_Your task_. From the entries that follow, report every line in which "name" occurs.

_Record set_.
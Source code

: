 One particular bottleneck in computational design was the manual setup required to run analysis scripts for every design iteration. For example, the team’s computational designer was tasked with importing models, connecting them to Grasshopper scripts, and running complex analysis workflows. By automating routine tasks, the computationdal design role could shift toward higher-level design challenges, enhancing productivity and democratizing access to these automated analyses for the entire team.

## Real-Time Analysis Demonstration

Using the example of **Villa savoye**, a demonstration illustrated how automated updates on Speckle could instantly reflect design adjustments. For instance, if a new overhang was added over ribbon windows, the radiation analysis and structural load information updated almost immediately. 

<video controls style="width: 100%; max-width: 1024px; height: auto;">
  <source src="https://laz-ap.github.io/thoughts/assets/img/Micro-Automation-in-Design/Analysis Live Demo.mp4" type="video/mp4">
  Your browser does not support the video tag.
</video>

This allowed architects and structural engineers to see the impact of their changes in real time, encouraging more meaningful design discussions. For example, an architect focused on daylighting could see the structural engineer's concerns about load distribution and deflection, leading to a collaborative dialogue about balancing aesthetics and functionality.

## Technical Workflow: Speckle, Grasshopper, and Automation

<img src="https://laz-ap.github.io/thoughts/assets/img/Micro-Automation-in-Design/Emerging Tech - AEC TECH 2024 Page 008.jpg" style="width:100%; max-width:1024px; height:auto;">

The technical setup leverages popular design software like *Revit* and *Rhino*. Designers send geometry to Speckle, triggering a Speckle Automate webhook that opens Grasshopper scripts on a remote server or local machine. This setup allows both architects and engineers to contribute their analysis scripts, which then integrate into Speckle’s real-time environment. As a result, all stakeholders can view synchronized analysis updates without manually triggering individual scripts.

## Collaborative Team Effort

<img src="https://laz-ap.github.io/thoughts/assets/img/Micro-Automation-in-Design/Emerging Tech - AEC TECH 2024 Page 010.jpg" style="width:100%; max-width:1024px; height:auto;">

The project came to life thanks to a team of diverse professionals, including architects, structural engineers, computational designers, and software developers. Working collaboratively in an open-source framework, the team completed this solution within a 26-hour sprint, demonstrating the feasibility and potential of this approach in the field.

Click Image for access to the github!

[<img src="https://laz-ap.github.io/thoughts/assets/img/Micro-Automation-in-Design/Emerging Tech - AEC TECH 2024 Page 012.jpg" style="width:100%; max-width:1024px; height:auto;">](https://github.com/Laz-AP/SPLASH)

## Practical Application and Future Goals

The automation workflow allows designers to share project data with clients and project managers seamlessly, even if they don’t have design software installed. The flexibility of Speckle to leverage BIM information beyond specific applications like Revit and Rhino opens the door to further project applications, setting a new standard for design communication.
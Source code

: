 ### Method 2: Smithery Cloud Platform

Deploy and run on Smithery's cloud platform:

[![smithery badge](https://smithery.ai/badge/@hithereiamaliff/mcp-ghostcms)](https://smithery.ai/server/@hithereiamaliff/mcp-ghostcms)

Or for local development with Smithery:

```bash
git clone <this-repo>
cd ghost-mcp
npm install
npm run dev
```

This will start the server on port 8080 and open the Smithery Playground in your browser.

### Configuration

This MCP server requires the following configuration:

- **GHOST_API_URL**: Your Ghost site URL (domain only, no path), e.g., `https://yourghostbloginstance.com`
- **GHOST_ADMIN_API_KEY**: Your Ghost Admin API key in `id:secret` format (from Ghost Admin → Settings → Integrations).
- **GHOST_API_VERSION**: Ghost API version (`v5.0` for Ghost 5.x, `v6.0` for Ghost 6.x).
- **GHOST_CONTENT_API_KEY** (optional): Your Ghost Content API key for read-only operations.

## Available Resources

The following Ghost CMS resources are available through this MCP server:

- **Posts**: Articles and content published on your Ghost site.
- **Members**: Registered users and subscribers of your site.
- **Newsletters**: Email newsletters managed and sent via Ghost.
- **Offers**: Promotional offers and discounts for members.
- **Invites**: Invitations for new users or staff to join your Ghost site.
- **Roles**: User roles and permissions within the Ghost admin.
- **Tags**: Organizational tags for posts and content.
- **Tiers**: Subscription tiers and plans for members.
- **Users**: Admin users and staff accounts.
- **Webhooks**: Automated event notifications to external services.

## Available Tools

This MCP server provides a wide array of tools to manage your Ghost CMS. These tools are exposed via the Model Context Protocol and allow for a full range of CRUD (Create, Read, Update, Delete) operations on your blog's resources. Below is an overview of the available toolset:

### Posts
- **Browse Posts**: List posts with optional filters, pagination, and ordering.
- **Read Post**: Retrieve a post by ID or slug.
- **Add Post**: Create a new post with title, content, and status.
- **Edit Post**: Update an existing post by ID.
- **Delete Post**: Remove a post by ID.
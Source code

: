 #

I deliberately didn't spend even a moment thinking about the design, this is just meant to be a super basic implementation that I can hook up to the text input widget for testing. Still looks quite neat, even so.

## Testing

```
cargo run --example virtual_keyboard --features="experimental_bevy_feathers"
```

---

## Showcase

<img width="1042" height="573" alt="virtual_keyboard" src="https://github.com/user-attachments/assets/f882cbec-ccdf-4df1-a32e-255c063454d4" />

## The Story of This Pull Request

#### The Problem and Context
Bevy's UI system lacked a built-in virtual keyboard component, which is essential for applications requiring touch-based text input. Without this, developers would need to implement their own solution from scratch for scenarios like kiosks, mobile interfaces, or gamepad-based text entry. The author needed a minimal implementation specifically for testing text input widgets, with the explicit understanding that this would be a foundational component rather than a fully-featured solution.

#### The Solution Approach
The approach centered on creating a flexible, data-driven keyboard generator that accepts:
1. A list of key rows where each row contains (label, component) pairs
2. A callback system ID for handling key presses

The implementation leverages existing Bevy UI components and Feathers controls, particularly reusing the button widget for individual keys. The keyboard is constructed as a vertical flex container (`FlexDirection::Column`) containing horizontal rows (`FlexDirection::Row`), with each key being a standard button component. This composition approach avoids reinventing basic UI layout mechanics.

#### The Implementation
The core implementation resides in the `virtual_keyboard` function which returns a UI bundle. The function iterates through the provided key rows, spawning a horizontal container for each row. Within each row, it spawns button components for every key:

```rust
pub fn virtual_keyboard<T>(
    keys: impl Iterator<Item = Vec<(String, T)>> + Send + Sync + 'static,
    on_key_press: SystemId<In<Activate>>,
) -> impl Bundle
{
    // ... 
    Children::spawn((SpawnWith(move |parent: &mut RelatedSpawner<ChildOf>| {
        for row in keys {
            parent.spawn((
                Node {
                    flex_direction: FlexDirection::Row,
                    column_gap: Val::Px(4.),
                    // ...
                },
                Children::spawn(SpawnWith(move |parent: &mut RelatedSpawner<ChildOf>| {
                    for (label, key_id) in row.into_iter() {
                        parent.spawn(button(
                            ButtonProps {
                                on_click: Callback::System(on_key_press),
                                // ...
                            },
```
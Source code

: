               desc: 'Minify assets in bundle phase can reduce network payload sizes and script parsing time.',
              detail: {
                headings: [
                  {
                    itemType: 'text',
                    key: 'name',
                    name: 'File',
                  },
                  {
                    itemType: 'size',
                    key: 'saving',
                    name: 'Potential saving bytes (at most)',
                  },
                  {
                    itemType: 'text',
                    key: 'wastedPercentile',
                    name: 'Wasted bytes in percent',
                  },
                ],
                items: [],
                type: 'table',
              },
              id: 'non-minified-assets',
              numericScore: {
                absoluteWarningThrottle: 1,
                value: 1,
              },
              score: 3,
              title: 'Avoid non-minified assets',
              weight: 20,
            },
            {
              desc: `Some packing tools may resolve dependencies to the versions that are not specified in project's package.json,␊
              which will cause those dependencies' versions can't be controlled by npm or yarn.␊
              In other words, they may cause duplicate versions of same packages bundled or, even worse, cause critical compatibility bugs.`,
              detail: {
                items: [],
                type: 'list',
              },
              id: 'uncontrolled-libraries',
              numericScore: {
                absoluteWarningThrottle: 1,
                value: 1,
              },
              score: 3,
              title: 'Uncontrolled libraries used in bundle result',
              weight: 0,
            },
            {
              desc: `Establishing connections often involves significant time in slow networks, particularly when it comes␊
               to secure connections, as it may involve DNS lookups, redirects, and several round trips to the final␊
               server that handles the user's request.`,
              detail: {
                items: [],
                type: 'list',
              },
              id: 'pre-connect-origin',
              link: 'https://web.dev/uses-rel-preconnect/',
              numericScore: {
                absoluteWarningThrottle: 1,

_Exercise answer_.
                    key: 'name',
                    name: 'File',
                    name: 'Potential saving bytes (at most)',
                    name: 'Wasted bytes in percent',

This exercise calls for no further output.